Do you mean to expand the commit message with an actual code example
instead of the links to the docs and the discussion about the report?
Otherwise, if you mean in the actual commit, I think in that case it
should be a patch series, not a single commit.
In any case, the key point here is to agree on the short-term policy:
i.e. whether we want to disable the upcoming warning or try to take
advantage of it (which not *necessarily* implies using __nonstring,
there are other workarounds; though where applicable, __nonstring is
probably the right thing to use).
What David was asking for is to have a couple of users of the
__nonstring attribute in places for which it is the right solution.
I understood :-) My question was regarding where he was asking to see it.
I would suggest making it a patch series, with patch 1/x introducing
the attribute (i.e. your patch), and followed by additional patches
that add the attribute to individual header files or drivers for which
it is the right solution.
Yep, that is what I suggested too.
When I looked at the warning, I found that we have around 120 file
for which we warn. The majority of them are actually questionable
uses of strncpy() that probably should have been strscpy(), but
most of those do not actually cause undefined behavior.
Then it looks like enabling the warning by default is useful and not
too noisy (at least for just char).
A smaller number like the example from ext4 are nonstrings
(i.e. character arrays without nul-termination) that would benefit
from the nonstring attribute.

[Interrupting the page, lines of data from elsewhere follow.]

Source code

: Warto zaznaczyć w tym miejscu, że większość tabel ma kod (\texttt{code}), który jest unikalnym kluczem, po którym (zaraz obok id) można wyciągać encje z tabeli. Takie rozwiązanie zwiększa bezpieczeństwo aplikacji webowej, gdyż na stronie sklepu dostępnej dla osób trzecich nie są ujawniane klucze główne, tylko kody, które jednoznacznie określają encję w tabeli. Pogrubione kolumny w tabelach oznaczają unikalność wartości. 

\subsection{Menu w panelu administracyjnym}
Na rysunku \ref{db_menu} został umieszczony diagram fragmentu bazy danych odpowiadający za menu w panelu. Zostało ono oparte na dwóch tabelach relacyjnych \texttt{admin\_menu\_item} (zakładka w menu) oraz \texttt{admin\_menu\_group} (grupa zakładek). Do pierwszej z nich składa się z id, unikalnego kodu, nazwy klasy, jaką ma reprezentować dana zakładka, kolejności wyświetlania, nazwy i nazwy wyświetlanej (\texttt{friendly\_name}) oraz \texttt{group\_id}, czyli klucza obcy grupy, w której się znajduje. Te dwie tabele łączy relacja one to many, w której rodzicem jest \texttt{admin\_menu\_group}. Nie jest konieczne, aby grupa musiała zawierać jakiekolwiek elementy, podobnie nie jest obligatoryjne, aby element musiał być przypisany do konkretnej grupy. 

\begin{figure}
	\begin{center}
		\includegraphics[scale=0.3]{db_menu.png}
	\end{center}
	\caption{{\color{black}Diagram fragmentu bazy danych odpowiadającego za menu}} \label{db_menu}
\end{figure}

About half of those are actually
arrays of u8/__u8/uint8_t/__uint8_t for which the currently
implemented nonstring attribute is invalid, and it seems odd
to convert those to 'char', e.g.
struct ext4_super_block {
__le32 s_first_error_time; /* first time an error happened */
__le32 s_first_error_ino; /* inode involved in first error */
__le64 s_first_error_block; /* block involved of first error */
- __u8 s_first_error_func[32]; /* function where the error happened */
+ char s_first_error_func[32] __nonstring; /* function
where the error happened */
__le32 s_first_error_line; /* line number where error happened */
__le32 s_last_error_time; /* most recent time of an error */
__le32 s_last_error_ino; /* inode involved in last error */
__le32 s_last_error_line; /* line number where error happened */
__le64 s_last_error_block; /* block involved of last error */
- __u8 s_last_error_func[32]; /* function where the error happened */
+ char s_last_error_func[32] __nonstring; /* function
where the error happened */
doesn't feel right. Maybe we can extend gcc to also accept
the attribute on arrays of other 8-bit types.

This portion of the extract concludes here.